[We’re pleased to welcome authors Trond Døskeland and Lars Jacob Tynes Pedersen of the NHH Norwegian School of Economics. They recently published an article in Business & Society entitled “Does Wealth Matter for Responsible Investment? Experimental Evidence on the Weighing of Financial and Moral Arguments,” which is currently free to read for a limited time. Below, they reflect on the motivations and challenges of this research:]
Responsible investment is increasingly prevalent, and both financial and moral concerns can drive such investment. In this article, we investigate how responsible investors of different wealth weigh financial and moral arguments. Prior research on different factors that may co-determine responsible investment behavior yield competing predictions about the influence of personal wealth on investment. We conduct a large-scale natural field experiment on responsible investment, wherein we treat investors with financial, moral and no arguments, respectively. We find that there is a statistically and economically significant difference in responsiveness to financial and moral arguments between investors of different wealth. Specifically, financial arguments are more effective than are moral arguments for high wealth investors but not for low wealth investors, and the effect is particularly high for the wealthiest investors. The findings hold for several different measures of wealth. Our findings contribute to the understanding of the moderating effect of wealth on responsible investment choice. Furthermore, these insights may enable more fine-tuned strategies to stimulate responsible investment among different individual investor segments.
What motivated you to pursue this research?
We are two colleagues – one finance scholar and one business ethics scholar – who suddenly found ourselves working together at the same department. At the time, responsible investment was taking off in Norway, both as a consequence of the early efforts of the Norwegian Sovereign Wealth fund and their pioneering responsible investment efforts, and in the market for private individual investors. We realized that our complementing research interests and knowledge made it possible for us to do interesting work on this emerging topic together.

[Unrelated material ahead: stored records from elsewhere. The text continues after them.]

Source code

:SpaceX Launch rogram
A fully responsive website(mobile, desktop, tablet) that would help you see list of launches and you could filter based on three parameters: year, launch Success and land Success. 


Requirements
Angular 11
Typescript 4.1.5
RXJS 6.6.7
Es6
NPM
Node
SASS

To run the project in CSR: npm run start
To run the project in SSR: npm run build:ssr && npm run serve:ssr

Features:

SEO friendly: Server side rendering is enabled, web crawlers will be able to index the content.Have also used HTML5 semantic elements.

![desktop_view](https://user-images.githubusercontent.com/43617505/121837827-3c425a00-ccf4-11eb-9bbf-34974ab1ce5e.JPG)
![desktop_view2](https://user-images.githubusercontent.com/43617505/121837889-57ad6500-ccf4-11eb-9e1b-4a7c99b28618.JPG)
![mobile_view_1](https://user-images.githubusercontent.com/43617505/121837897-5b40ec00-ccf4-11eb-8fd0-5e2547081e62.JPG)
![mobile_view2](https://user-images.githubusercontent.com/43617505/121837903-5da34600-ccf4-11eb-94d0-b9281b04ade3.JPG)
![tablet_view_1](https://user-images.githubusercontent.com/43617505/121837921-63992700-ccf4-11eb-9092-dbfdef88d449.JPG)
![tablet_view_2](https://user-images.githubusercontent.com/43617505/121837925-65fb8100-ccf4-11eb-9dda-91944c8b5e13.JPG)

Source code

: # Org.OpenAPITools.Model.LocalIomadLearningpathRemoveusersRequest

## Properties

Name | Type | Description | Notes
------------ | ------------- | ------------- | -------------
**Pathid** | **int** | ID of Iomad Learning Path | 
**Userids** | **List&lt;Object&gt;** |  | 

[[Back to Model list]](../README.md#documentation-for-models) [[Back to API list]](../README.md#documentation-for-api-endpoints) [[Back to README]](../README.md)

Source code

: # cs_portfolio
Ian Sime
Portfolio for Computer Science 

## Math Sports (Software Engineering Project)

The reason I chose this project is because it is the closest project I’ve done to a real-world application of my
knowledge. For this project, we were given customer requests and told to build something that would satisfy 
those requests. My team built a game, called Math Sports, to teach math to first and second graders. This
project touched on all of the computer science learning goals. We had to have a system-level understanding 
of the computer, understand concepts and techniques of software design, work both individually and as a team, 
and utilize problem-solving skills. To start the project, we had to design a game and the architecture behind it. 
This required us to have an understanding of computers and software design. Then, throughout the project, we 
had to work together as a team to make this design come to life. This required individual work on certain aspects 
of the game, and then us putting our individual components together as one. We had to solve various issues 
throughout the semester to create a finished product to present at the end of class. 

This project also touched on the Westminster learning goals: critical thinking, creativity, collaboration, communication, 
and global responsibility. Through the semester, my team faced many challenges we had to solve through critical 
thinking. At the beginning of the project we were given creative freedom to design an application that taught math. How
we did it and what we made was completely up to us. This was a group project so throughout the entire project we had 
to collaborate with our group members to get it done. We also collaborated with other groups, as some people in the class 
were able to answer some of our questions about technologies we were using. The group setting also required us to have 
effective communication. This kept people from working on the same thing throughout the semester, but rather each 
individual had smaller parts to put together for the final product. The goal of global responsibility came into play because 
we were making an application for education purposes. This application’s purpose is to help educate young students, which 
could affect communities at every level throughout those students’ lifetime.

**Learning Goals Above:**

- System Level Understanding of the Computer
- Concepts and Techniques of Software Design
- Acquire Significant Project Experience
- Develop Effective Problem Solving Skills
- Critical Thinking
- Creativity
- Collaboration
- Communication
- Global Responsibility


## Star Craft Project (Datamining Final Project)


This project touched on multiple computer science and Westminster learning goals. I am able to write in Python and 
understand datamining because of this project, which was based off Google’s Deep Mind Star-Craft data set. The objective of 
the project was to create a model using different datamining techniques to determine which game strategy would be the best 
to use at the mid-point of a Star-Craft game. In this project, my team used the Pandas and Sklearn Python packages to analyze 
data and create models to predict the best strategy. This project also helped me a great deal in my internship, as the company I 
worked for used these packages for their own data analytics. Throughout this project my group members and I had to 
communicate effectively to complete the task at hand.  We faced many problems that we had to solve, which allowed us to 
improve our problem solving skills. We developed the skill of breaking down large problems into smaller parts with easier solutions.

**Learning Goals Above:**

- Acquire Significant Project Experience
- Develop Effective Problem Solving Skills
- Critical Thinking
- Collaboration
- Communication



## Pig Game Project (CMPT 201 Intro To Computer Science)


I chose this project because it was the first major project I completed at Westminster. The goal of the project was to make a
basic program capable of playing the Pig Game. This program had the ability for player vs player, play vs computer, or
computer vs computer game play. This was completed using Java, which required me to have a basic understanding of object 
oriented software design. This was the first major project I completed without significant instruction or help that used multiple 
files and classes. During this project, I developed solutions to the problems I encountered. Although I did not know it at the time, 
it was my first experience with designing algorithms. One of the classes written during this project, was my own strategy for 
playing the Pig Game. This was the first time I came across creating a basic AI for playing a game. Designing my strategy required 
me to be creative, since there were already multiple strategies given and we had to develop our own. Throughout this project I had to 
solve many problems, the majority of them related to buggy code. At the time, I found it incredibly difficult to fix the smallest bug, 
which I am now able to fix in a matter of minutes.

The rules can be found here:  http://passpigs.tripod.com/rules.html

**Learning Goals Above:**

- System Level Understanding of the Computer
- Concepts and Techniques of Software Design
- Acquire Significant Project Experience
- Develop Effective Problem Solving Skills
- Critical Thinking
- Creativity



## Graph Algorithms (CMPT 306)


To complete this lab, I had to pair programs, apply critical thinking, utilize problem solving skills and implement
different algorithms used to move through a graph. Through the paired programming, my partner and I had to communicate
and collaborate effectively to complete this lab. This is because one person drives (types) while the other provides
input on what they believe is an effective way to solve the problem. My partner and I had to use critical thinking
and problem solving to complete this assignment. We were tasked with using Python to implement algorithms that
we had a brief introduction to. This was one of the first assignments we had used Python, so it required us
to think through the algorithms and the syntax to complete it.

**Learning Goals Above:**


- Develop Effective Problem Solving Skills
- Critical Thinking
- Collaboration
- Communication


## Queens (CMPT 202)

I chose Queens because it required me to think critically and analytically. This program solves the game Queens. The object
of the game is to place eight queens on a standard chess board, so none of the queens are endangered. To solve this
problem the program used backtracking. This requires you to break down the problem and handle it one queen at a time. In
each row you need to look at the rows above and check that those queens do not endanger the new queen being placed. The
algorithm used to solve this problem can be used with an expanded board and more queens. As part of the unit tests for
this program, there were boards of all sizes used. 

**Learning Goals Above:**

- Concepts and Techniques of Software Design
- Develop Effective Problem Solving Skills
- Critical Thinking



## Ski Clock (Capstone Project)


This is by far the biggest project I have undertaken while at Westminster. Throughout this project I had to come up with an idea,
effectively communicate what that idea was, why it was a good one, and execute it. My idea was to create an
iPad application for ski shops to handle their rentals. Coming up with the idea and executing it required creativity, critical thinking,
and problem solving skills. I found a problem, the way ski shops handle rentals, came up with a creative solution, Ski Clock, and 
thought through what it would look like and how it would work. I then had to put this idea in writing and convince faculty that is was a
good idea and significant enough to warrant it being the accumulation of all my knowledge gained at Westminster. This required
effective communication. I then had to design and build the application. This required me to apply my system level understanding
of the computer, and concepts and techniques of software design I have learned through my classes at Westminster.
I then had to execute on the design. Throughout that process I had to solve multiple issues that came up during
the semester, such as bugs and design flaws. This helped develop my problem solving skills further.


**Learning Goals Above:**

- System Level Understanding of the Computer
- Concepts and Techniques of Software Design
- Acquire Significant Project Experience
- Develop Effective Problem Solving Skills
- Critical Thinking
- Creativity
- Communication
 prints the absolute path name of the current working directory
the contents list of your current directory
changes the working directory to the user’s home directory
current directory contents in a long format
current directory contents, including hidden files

What has been the most challenging aspect of conducting your research? Were there any surprising findings?
It is challenging to conduct experimental research in close collaboration with companies, because it requires an alignment of the objectives of the research team and the managers of the company. Our field experiment on responsible investment was carried out in the Norwegian bank Skandiabanken. We were fortunate that the managers of the company really valued doing empirical research practice, and we succeeded in designing a project that had research value from a theoretical point of view and value for the company in practical terms. However, typically the time horizons of researchers and business managers are different, and we have different “currencies” – they want actionable insights that can inform business decisions, while our goal is scientific publication. However, we believe that we managed to achieve both objectives in this study.
In what ways is your research innovative, and how do you think it will impact the field?
We run large-scale natural field experiments to understand the decisions of individuals and firms, and we believe that this methodology is very valuable (and still underexploited) to study questions relevant to business and society. We were happy to see that the journal Business & Society called for more experimental work in a recent piece by the journal’s editors, and we hope to see many more field experiments in this field.